Quand nous contemplons les enfants d’Israël au milieu des fours à briques de l’Égypte, nous avons devant nous une représentation exacte de la condition de tout enfant d’Adam, selon la nature. Ils étaient là, écrasés sous le joug pesant de l’Ennemi, sans aucune force pour se délivrer. La seule mention du nom de liberté ne fit que pousser l’oppresseur à renforcer les chaînes de ses captifs, et à charger ceux-ci d’un joug plus accablant. Il fallait nécessairement que la délivrance vînt du dehors. Mais d’où devait-elle venir? Où étaient les ressources pour payer la rançon? Où, la force pour briser les chaînes? Et encore qu’on les eût trouvées, où était la volonté qui voulût accomplir l’œuvre et prendre la peine de délivrer? Hélas! il n’y avait point d’espérance pour Israël, ni au dedans ni au dehors. Le pauvre peuple n’avait d’autre ressource que de regarder en haut. Dieu était son refuge: Lui avait le pouvoir et le vouloir; il pouvait racheter Israël à prix et par puissance. En l’Éternel, et en lui seul, était le salut pour le peuple misérable et opprimé.

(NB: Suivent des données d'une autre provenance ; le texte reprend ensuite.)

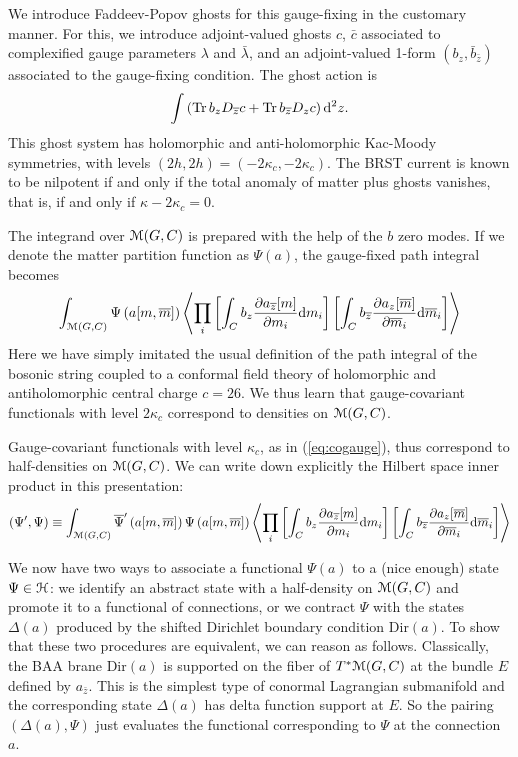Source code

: \documentclass[11pt,a4paper]{article}
\begin{document}
We  introduce Faddeev-Popov ghosts for this gauge-fixing in the customary manner. For this, we introduce adjoint-valued ghosts $c$, $\bar c$ associated to complexified gauge parameters $\lambda$ and $\bar \lambda$, and  an adjoint-valued 1-form $(b_z, \bar b_{\bar z})$
associated to the gauge-fixing condition. The ghost action is 
\begin{equation}
\int\left( {\rm Tr} \,b_z D_{\overline z} c +  {\rm Tr} \,b_{\overline z} D_z c\right)\mathrm d^2z.
\end{equation}  
This ghost system has holomorphic and anti-holomorphic Kac-Moody symmetries, with levels $(2h,2h)=(-2\kappa_c, -2\kappa_c)$.
The BRST current is known to be nilpotent if and only if  the total anomaly of matter plus ghosts vanishes, that is, if and only if $\kappa - 2 \kappa_c=0$.

The integrand over ${\mathcal M}(G,C)$ is prepared with the help of the $b$ zero modes. If we denote the matter partition function as $\Psi(a)$, the gauge-fixed path integral becomes 
\begin{equation}
\int_{{\mathcal M}(G,C)} \Psi\left(a[m,\overline m]\right) \left\langle \prod_i \left[\int_C b_z \frac{\partial a_{\overline z}[m]}{\partial m_i} \mathrm d m_i \right] \left[\int_C b_{\overline z} \frac{\partial a_{z}[\overline m]}{\partial \overline m_i} \mathrm d \overline m_i \right] \right\rangle
\end{equation}   Here we have simply imitated the usual definition of the path integral of the bosonic string coupled to a conformal field theory of
holomorphic and antiholomorphic central charge $c=26$.
We thus learn that gauge-covariant functionals with level $2 \kappa_c$ correspond to densities on ${\mathcal M}(G,C)$. 

Gauge-covariant functionals with level $\kappa_c$, as in (\ref{eq:cogauge}), thus correspond to half-densities on ${\mathcal M}(G,C)$. We can write down explicitly the Hilbert space inner product in this presentation:
\begin{equation}\label{eq:innergauge}
\left( \Psi', \Psi \right) \equiv \int_{{\mathcal M}(G,C)} \overline{\Psi}'\left(a[m,\overline m]\right) \Psi\left(a[m,\overline m]\right) \left\langle \prod_i \left[\int_C b_z \frac{\partial a_{\overline z}[m]}{\partial m_i} \mathrm d m_i \right] \left[\int_C b_{\overline z} \frac{\partial a_{z}[\overline m]}{\partial \overline m_i} \mathrm d \overline m_i \right] \right\rangle
\end{equation}

We now have two ways to associate a functional $\Psi(a)$ to a (nice enough) state $\Psi \in {\mathcal H}$: we identify an abstract state with a half-density on ${\mathcal M}(G,C)$ and promote 
it to a functional of connections, or we contract $\Psi$ with the states $\Delta(a)$ produced by the shifted Dirichlet boundary condition $\mathrm{Dir}(a)$.  To show
that these two procedures are equivalent, we can reason as follows.
Classically, the BAA brane $\mathrm{Dir}(a)$ is supported on the fiber of $T^*{\mathcal M}(G,C)$ at the bundle $E$ defined by $a_{\bar z}$. 
This is the simplest type of conormal Lagrangian submanifold  and the corresponding state $\Delta(a)$ has delta function support
at $E$. So the pairing  $ (\Delta(a), \Psi)$ 
just evaluates the functional corresponding to $\Psi$ at the connection $a$.
\end{document}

Il en est toujours ainsi. «Il n’y a de salut en aucun autre; car aussi il n’y a point d’autre nom sous le ciel, qui soit donné parmi les hommes, par lequel il nous faille être sauvés». (Actes 4:12). Le pécheur est sous le joug d’un maître qui le gouverne avec un pouvoir despotique. Il est «vendu au péché» (Rom. 7:14), «captif de Satan pour faire sa volonté», enchaîné dans les liens de la convoitise, de la passion et de son caractère, «sans force» (Rom. 5:6), — «sans espérance», — «sans Dieu» (Éph. 2:12). Telle est la condition du pécheur. Comment donc se délivrera-t-il lui-même? Esclave d’un autre, tout ce qu’il fait, il le fait en qualité d’esclave. Ses pensées, ses paroles, ses actions, sont les pensées, les paroles et les actions d’un esclave. Lors même qu’il pleurerait et soupirerait après la délivrance, ses pleurs et ses soupirs ne sont encore que la triste preuve de son esclavage. Il peut lutter pour la liberté; mais ses efforts mêmes, bien qu’ils témoignent de son désir d’être libre, sont la déclaration positive de son asservissement.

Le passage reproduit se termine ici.